» Recorded data:
==============================
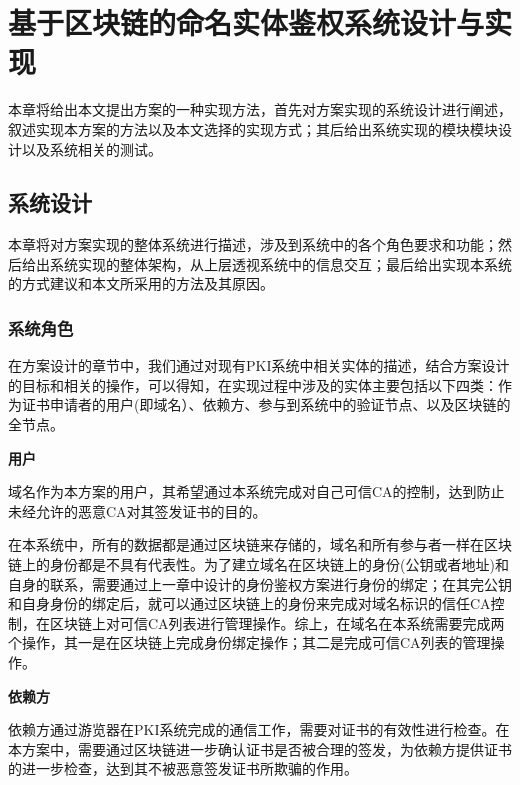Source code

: 
\chapter{基于区块链的命名实体鉴权系统设计与实现}

本章将给出本文提出方案的一种实现方法，首先对方案实现的系统设计进行阐述，叙述实现本方案的方法以及本文选择的实现方式；其后给出系统实现的模块模块设计以及系统相关的测试。

\section{系统设计}

本章将对方案实现的整体系统进行描述，涉及到系统中的各个角色要求和功能；然后给出系统实现的整体架构，从上层透视系统中的信息交互；最后给出实现本系统的方式建议和本文所采用的方法及其原因。

\subsection{系统角色}


在方案设计的章节中，我们通过对现有PKI系统中相关实体的描述，结合方案设计的目标和相关的操作，可以得知，在实现过程中涉及的实体主要包括以下四类：作为证书申请者的用户(即域名）、依赖方、参与到系统中的验证节点、以及区块链的全节点。


\noindent\textbf{用户}

域名作为本方案的用户，其希望通过本系统完成对自己可信CA的控制，达到防止未经允许的恶意CA对其签发证书的目的。

在本系统中，所有的数据都是通过区块链来存储的，域名和所有参与者一样在区块链上的身份都是不具有代表性。为了建立域名在区块链上的身份(公钥或者地址)和自身的联系，需要通过上一章中设计的身份鉴权方案进行身份的绑定；在其完公钥和自身身份的绑定后，就可以通过区块链上的身份来完成对域名标识的信任CA控制，在区块链上对可信CA列表进行管理操作。综上，在域名在本系统需要完成两个操作，其一是在区块链上完成身份绑定操作；其二是完成可信CA列表的管理操作。


\noindent\textbf{依赖方}

依赖方通过游览器在PKI系统完成的通信工作，需要对证书的有效性进行检查。在本方案中，需要通过区块链进一步确认证书是否被合理的签发，为依赖方提供证书的进一步检查，达到其不被恶意签发证书所欺骗的作用。

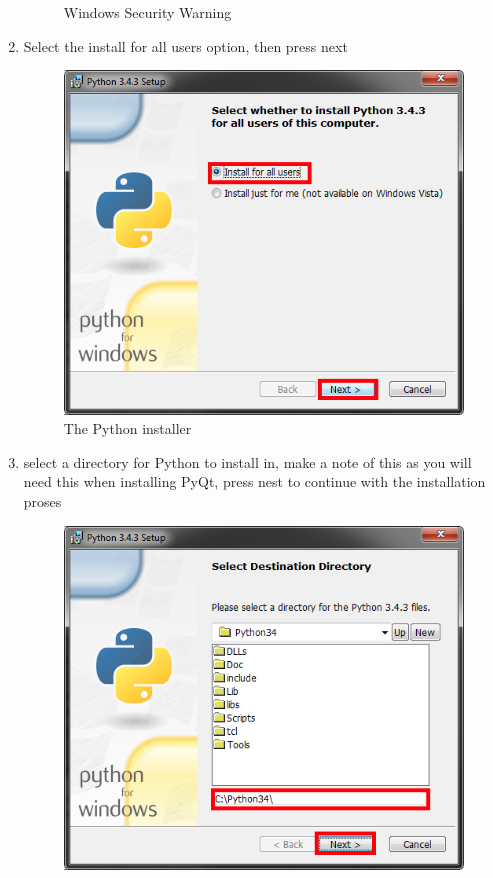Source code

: \begin{enumerate}
\begin{figure}[H]
\caption{Windows Security Warning} \label{fig:PyISP3}
\end{figure}
\item Select the install for all users option, then press next
\begin{figure}[H]
\includegraphics[width=\textwidth]{./Manual/PythonInstall/Part4.png}
\caption{The Python installer} \label{fig:PyISP4}
\end{figure}
\item select a directory for Python to install in, make a note of this as you will need this when installing PyQt, press nest to continue with the installation proses
\begin{figure}[H]
\includegraphics[width=\textwidth]{./Manual/PythonInstall/Part5.png}

\end{figure}
\end{enumerate}
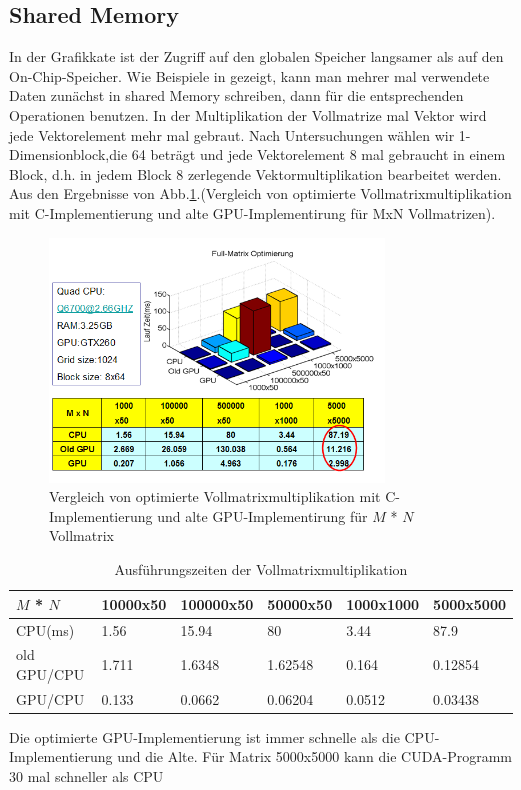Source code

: \subsection{Shared Memory}
In der Grafikkate ist der Zugriff auf den globalen Speicher langsamer als auf den On-Chip-Speicher.  Wie Beispiele in \cite{cudapg} gezeigt, kann man mehrer mal verwendete Daten zunächst in shared Memory schreiben, dann für die entsprechenden Operationen benutzen. In der Multiplikation der Vollmatrize mal Vektor wird jede Vektorelement mehr mal gebraut. Nach Untersuchungen wählen wir 1-Dimensionblock,die 64 beträgt und jede Vektorelement 8 mal gebraucht in einem Block, d.h. in jedem Block 8 zerlegende Vektormultiplikation bearbeitet werden. Aus den Ergebnisse von Abb.\ref{sharememory}.(Vergleich von optimierte Vollmatrixmultiplikation mit C-Implementierung und alte GPU-Implementirung für MxN Vollmatrizen).
\begin{figure}[htbp]
\includegraphics[width=3.5in]{../xby/pic/sharememory}
\caption{Vergleich von optimierte Vollmatrixmultiplikation mit C-Implementierung und alte GPU-Implementirung für $M$ * $N$ Vollmatrix}
\label{sharememory}
\end{figure}


\begin{table}
\caption{Ausführungszeiten der Vollmatrixmultiplikation} 
\label{shared_memory}
\centering
\begin{tabular}{|p{46pt}p{28pt}p{30pt}p{28pt}p{30pt}p{30pt}|}
\toprule
	$M$ * $N$& 10000x50& 100000x50& 50000x50& 1000x1000& 5000x5000\\

\midrule
CPU(ms)& 1.56&    15.94& 				80&      3.44& 87.9\\

old GPU/CPU& 1.711& 1.6348&   1.62548&  0.164&  0.12854\\

GPU/CPU & 0.133& 0.0662&     0.06204&   0.0512& 0.03438\\
\bottomrule
\end{tabular}
\end{table}
Die optimierte GPU-Implementierung ist immer schnelle als die CPU-Implementierung  und die Alte. Für Matrix 5000x5000 kann die CUDA-Programm 30 mal schneller als CPU

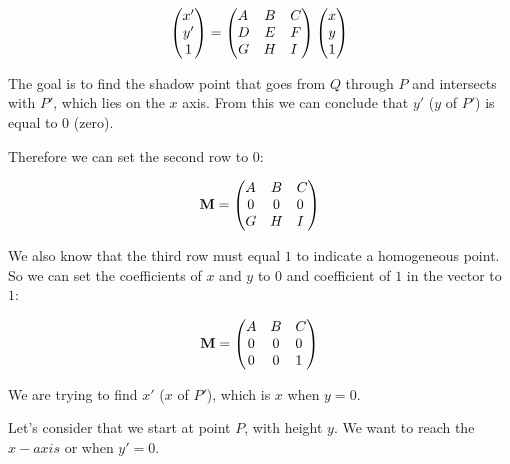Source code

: \documentclass[12pt]{article}
\begin{document}
\begin{align}
\begin{pmatrix}
x' \\
y' \\
1  
\end{pmatrix} \nonumber
&=
\begin{pmatrix}
A \hfill & B & C \\
D & E & F \hfill \\
G & H & I \hfill 
\end{pmatrix} \nonumber
\begin{pmatrix}
x \\
y \\
1  
\end{pmatrix} \nonumber \\
\end{align}


The goal is to find the shadow point that goes from $Q$ through $P$ 
and intersects with $P'$, which lies on the $x$ axis. 
From this we can conclude that $y'$ ($y$ of $P'$) is equal to 0 (zero).

Therefore we can set the second row to $0$:

\begin{align}
\textbf{M} &=
\begin{pmatrix}
A \hfill & B & C \\
0 & 0 & 0 \hfill \\
G & H & I \hfill 
\end{pmatrix} \nonumber \\
\end{align}

We also know that the third row must equal $1$ to indicate a homogeneous point.
So we can set the coefficients of $x$ and $y$ to $0$ and coefficient of $1$ in the vector to $1$:

\begin{align}
\textbf{M} &=
\begin{pmatrix}
A \hfill & B & C \\
0 & 0 & 0 \hfill \\
0 & 0 & 1 \hfill 
\end{pmatrix} \nonumber \\
\end{align}

We are trying to find $x'$ ($x$ of $P'$), which is $x$ when $y = 0$.

Let's consider that we start at point $P$, with height $y$. 
We want to reach the $x-axis$ or when $y' = 0$.
\end{document}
==============================
» Problem requirements: In how many lines of the listing does the word "with" appear? Give the number and no other words.

» Answer for this exercise: 3